RECORDS SHOWN START
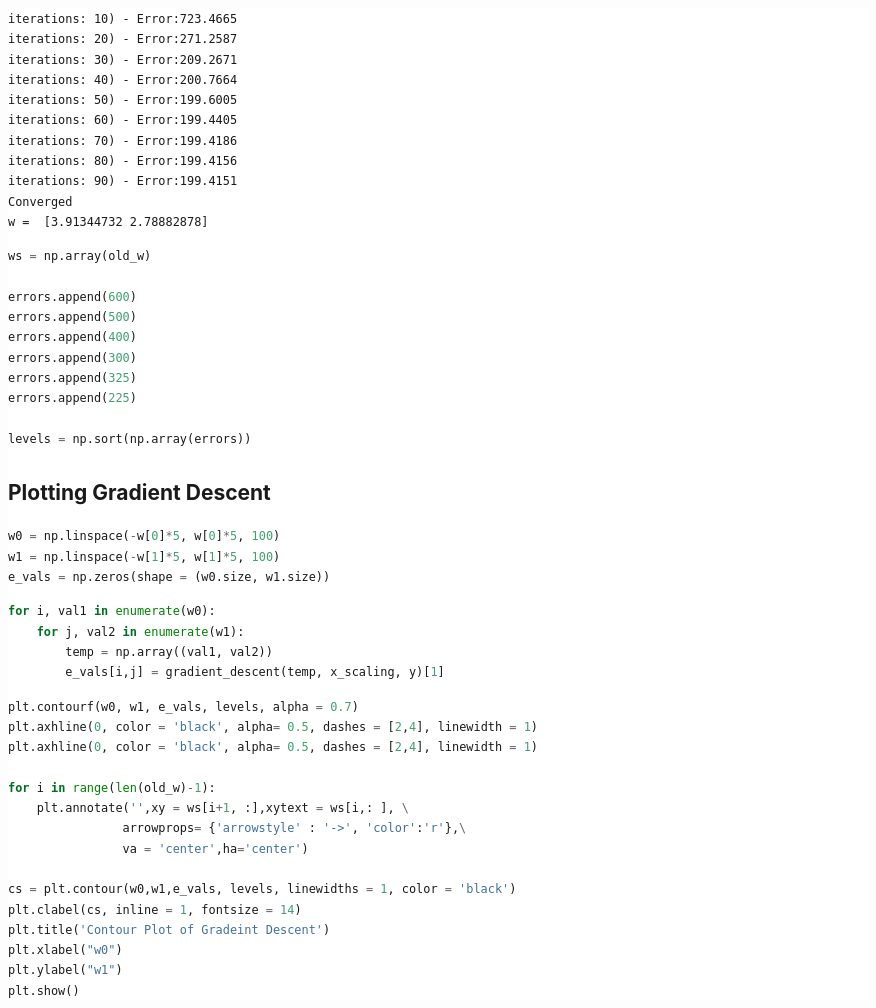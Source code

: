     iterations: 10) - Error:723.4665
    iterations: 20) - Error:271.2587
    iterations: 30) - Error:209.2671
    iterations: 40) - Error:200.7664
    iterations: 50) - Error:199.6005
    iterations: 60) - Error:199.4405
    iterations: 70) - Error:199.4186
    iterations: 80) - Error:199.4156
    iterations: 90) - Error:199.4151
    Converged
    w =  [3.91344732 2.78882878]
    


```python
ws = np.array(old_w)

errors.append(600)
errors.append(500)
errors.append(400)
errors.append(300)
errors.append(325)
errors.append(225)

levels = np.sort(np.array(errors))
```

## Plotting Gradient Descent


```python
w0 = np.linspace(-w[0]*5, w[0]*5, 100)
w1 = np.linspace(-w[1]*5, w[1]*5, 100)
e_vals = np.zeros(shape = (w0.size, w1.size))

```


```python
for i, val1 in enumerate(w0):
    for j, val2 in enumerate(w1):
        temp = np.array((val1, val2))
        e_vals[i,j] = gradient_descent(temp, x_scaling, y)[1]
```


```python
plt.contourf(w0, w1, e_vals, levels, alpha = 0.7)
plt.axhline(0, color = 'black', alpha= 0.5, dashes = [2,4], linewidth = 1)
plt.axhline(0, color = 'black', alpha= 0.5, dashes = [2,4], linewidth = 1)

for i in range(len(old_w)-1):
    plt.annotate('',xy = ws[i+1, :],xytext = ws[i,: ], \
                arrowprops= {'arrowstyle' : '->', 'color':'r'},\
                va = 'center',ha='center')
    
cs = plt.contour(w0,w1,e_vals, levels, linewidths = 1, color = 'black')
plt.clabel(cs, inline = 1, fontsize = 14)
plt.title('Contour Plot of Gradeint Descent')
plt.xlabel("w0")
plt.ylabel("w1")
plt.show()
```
RECORDS SHOWN END
## YOUR OBJECTIVE
Copy the records exactly. Skip the pictures.

## THE ANSWER
Source code

:     iterations: 10) - Error:723.4665
    iterations: 20) - Error:271.2587
    iterations: 30) - Error:209.2671
    iterations: 40) - Error:200.7664
    iterations: 50) - Error:199.6005
    iterations: 60) - Error:199.4405
    iterations: 70) - Error:199.4186
    iterations: 80) - Error:199.4156
    iterations: 90) - Error:199.4151
    Converged
    w =  [3.91344732 2.78882878]
    


```python
ws = np.array(old_w)

errors.append(600)
errors.append(500)
errors.append(400)
errors.append(300)
errors.append(325)
errors.append(225)

levels = np.sort(np.array(errors))
```

## Plotting Gradient Descent


```python
w0 = np.linspace(-w[0]*5, w[0]*5, 100)
w1 = np.linspace(-w[1]*5, w[1]*5, 100)
e_vals = np.zeros(shape = (w0.size, w1.size))

```


```python
for i, val1 in enumerate(w0):
    for j, val2 in enumerate(w1):
        temp = np.array((val1, val2))
        e_vals[i,j] = gradient_descent(temp, x_scaling, y)[1]
```


```python
plt.contourf(w0, w1, e_vals, levels, alpha = 0.7)
plt.axhline(0, color = 'black', alpha= 0.5, dashes = [2,4], linewidth = 1)
plt.axhline(0, color = 'black', alpha= 0.5, dashes = [2,4], linewidth = 1)

for i in range(len(old_w)-1):
    plt.annotate('',xy = ws[i+1, :],xytext = ws[i,: ], \
                arrowprops= {'arrowstyle' : '->', 'color':'r'},\
                va = 'center',ha='center')
    
cs = plt.contour(w0,w1,e_vals, levels, linewidths = 1, color = 'black')
plt.clabel(cs, inline = 1, fontsize = 14)
plt.title('Contour Plot of Gradeint Descent')
plt.xlabel("w0")
plt.ylabel("w1")
plt.show()
```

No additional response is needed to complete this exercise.